What it prevents: Infinite loops, livelock, inability to compute WCET (Worst Case Execution Time).

C++ application: Every for and while must have a provable upper bound. Use countdown variables or explicit iteration limits.

// BANNED: unbounded retry
while (!device.ready()) { /* spin forever? */ }

// COMPLIANT: bounded retry
constexpr int MAX_RETRIES = 1000;
for (int attempt = 0; attempt < MAX_RETRIES; ++attempt) {
    if (device.ready()) break;
}

Rule 3: No Dynamic Memory Allocation After Initialization

What it prevents: Heap fragmentation, out-of-memory in long-running systems, non-deterministic allocation time.

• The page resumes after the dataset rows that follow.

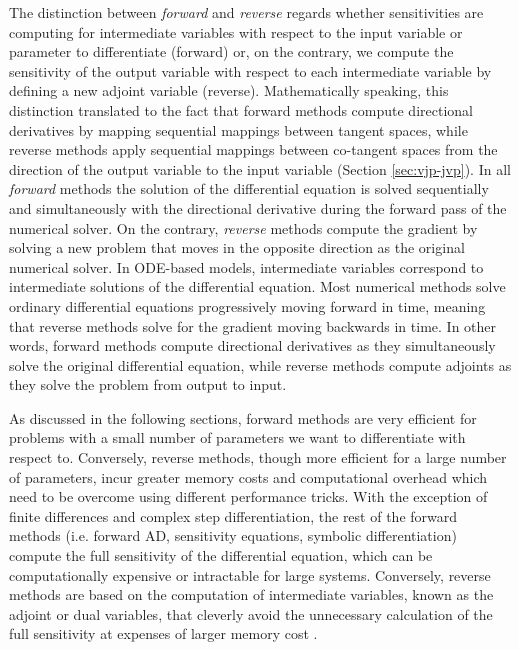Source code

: The distinction between \textit{forward} and \textit{reverse} regards whether sensitivities are computing for intermediate variables with respect to the input variable or parameter to differentiate (forward) or, on the contrary, we compute the sensitivity of the output variable with respect to each intermediate variable by defining a new adjoint variable (reverse). 
Mathematically speaking, this distinction translated to the fact that forward methods compute directional derivatives by mapping sequential mappings between tangent spaces, while reverse methods apply sequential mappings between co-tangent spaces from the direction of the output variable to the input variable (Section \ref{sec:vjp-jvp}).   
In all \textit{forward} methods the solution of the differential equation is solved sequentially and simultaneously with the directional derivative during the forward pass of the numerical solver. 
On the contrary, \textit{reverse} methods compute the gradient by solving a new problem that moves in the opposite direction as the original numerical solver.
In ODE-based models, intermediate variables correspond to intermediate solutions of the differential equation.
Most numerical methods solve ordinary differential equations progressively moving forward in time, meaning that reverse methods solve for the gradient moving backwards in time. 
In other words, forward methods compute directional derivatives as they simultaneously solve the original differential equation, while reverse methods compute adjoints as they solve the problem from output to input.

As discussed in the following sections, forward methods are very efficient for problems with a small number of parameters we want to differentiate with respect to. 
Conversely, reverse methods, though more efficient for a large number of parameters, incur greater memory costs and computational overhead which need to be overcome using different performance tricks. 
With the exception of finite differences and complex step differentiation, the rest of the forward methods (i.e. forward AD, sensitivity equations, symbolic differentiation) compute the full sensitivity of the differential equation, which can be computationally expensive or intractable for large systems. 
Conversely, reverse methods are based on the computation of intermediate variables, known as the adjoint or dual variables, that cleverly avoid the unnecessary calculation of the full sensitivity at expenses of larger memory cost \cite{Givoli_2021}.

C++ application: All new/malloc must happen during startup. After init completes, use PMR (polymorphic memory resources) with monotonic or pool allocators backed by pre-allocated buffers.

#include <memory_resource>
alignas(64) std::byte buffer[65536]; // pre-allocated at startup
std::pmr::monotonic_buffer_resource pool(buffer, sizeof(buffer));
// After init: all allocations come from pool, never from heap
std::pmr::vector<SensorReading> readings(&pool);

Rule 4: No Function Should Be Longer Than 60 Lines (Printed on Paper)

What it prevents: Functions too complex to review, test, or reason about.

C++ application: Strict limit. One function = one responsibility. If you need a scroll bar to read it, it’s too long.

Rule 5: Use a Minimum of Two Runtime Assertions Per Function (On Average)

What it prevents: Silent corruption, undefined behavior propagating silently.

C++ application: Assertions are executable specifications, not debug aids. They document what must be true and crash loudly when violated. Use assert() for debug, static_assert for compile-time, and custom ENSURE/REQUIRE macros for production.

void set_motor_speed(int rpm) {
    assert(rpm >= -MAX_RPM && rpm <= MAX_RPM);  // precondition
    // ... implementation ...
    assert(actual_rpm_within_tolerance(rpm));     // postcondition
}

Rule 6: Restrict the Scope of Data to the Smallest Possible

What it prevents: Unexpected aliasing, action at a distance, globals causing untraceable state changes.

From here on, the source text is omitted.